PMT/vPvM substances are at the same time persistent (P), mobile (M) and partly toxic (T) chemicals. In the case of vPvM substances, they are actually very persistent (vP) and very mobile (vM) compounds. The compounds in this group of substances share the same properties, but can be used for different purposes: as pesticides, biocides, active pharmaceutical ingredients or industrial chemicals. They are used in the production of dyes and adhesives or as corrosion protection for metals, for example in cleaning tabs for dishwashers. They are extremely stable and move with the water cycle. Once they have contaminated our water resources, they can only be removed again with great effort, if at all.
In four new studies, the UBA has investigated the occurrence of PMT/vPvM substances in the environment. According to these studies, chemicals that are difficult to degrade and are mobile occur much more frequently in the environment than was previously assumed. Some of these are mobile Forever chemicals from the group of perfluorinated and polyfluorinated alkyl substances (PFAS) and many cannot be removed by conventional water treatment methods such as ozonation or activated carbon filters.
UBA research partners examined 76 samples from surface water, groundwater and bank filtrate at 13 German drinking water suppliers. They found chemicals to be present in every water sample. The scientists identified numerous PFAS – mostly mobile Forever chemicals – but also non-fluorinated substances such as 1-H benzotriazole, 1,4-dioxane and melamine, which raised the question among UBA experts whether these are not also mobile Forever chemicals.
In order to assess the risk of PMT/vPvM substances for humans and the environment, it is not the locally measured concentrations that are decisive. Rather, it is the extreme longevity and high mobility of the chemicals that are problematic. Because of the special substance properties, concentrations could increase in the long term and PMT/vPvM substances could spread over long distances in the environment.
UBA President Dirk Messner therefore considers that the chemical industry has a duty to minimise emissions of these PMT/vPvM substances: "The sustainable protection of our drinking water resources and human health must have priority in this context. Because once drinking water resources are polluted with persistent chemicals, this will be almost impossible to remediate, or will require immense effort and expense."
Furthermore, a extensive literature search shows that already today more than 600 chemicals have been detected in our water resources. Around half of the chemicals detected fall under the European chemicals regulation REACH. Many of these are PMT/vPvM substances. Dr Christiane Rohleder, State Secretary at the Federal Ministry for the Environment, Nature Conservation and Nuclear Safety, said: "I am very grateful to UBA for the work done on this. These results are extremely important and show that this class of substances is a relevant issue for our water resources. I therefore call on industry to take the necessary measures on its own initiative and as a precaution to avoid further entry of these substances into the environment as far as possible."
This is where the newly published UBA listcomes in, capturing 259 PMT/vPvM substances from the REACH registration database.

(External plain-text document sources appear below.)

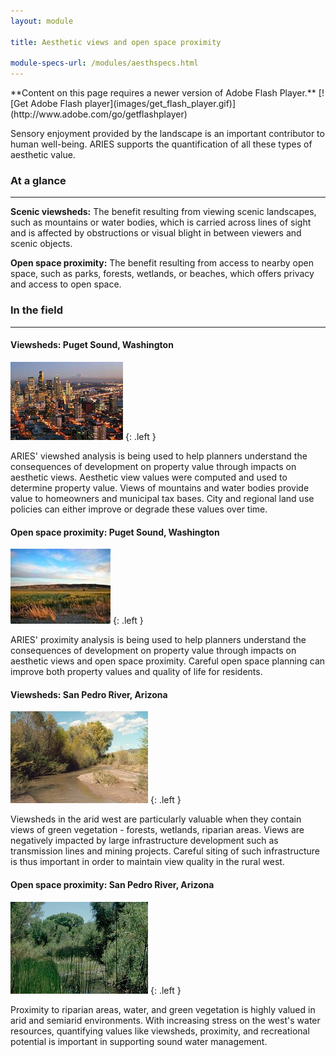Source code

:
 ```yaml
---
layout: module

title: Aesthetic views and open space proximity

module-specs-url: /modules/aesthspecs.html
---
```

<div id="module-intro" markdown="1">

<object type="application/x-shockwave-flash" data="/flash/aesthetics.swf" markdown="1">
  <param name="quality" value="high" />
  <param name="wmode" value="opaque" />
  <param name="swfversion" value="6.0.65.0" />
  <param name="expressinstall" value="/flash/expressInstall.swf" />
  <param name="LOOP" value="false" />
**Content on this page requires a newer version of Adobe Flash Player.**
[![Get Adobe Flash player](images/get_flash_player.gif)](http://www.adobe.com/go/getflashplayer)
</object>

Sensory enjoyment provided by the landscape is an important contributor 
to human well-being. ARIES supports the quantification of all these types 
of aesthetic value.

</div>

<div id="module-at-a-glance" markdown="1">

### At a glance
----------------

**Scenic viewsheds:** The benefit resulting from viewing scenic
landscapes, such as mountains or water bodies, which is carried across
lines of sight and is affected by obstructions or visual blight in
between viewers and scenic objects.

**Open space proximity:** The benefit resulting from access to nearby
open space, such as parks, forests, wetlands, or beaches, which offers
privacy and access to open space.

</div>

<div id="module-in-the-field" markdown="1">

### In the field
-----------------

#### Viewsheds: Puget Sound, Washington

![](/images/seattle.jpg)
{: .left }

ARIES' viewshed analysis is being used to help planners understand the
consequences of development on property value through impacts on
aesthetic views. Aesthetic view values were computed and used to
determine property value. Views of mountains and water bodies provide
value to homeowners and municipal tax bases. City and regional land
use policies can either improve or degrade these values over time.

#### Open space proximity: Puget Sound, Washington

![](/images/EastWA.jpg)
{: .left }

ARIES' proximity analysis is being used to help planners understand
the consequences of development on property value through impacts on
aesthetic views and open space proximity.  Careful open space planning
can improve both property values and quality of life for residents.

#### Viewsheds: San Pedro River, Arizona

![](/images/san_pedrokb2.JPG)
{: .left }

Viewsheds in the arid west are particularly valuable when they contain
views of green vegetation - forests, wetlands, riparian areas.  Views
are negatively impacted by large infrastructure development such as
transmission lines and mining projects.  Careful siting of such
infrastructure is thus important in order to maintain view quality in
the rural west.

#### Open space proximity: San Pedro River, Arizona

![](/images/san_pedrokb1.jpg)
{: .left }

Proximity to riparian areas, water, and green vegetation is highly
valued in arid and semiarid environments.  With increasing stress on
the west's water resources, quantifying values like viewsheds,
proximity, and recreational potential is important in supporting sound
water management.

</div>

Manufacturers and downstream users of these substances can now use the UBA list to check which of their chemicals are PMT/vPvM substances. Users should take the new hazard classes PMT and vPvM into account when self-classifying in the future. In order to protect our water resources and aquatic environments for future generations, they must significantly minimise emissions of these chemicals throughout their life cycle.
Two of the most commonly detected contaminants – 1,4-dioxane and melamine – have already been officially identified as substances of very high concern in Europe at the initiative of the UBA.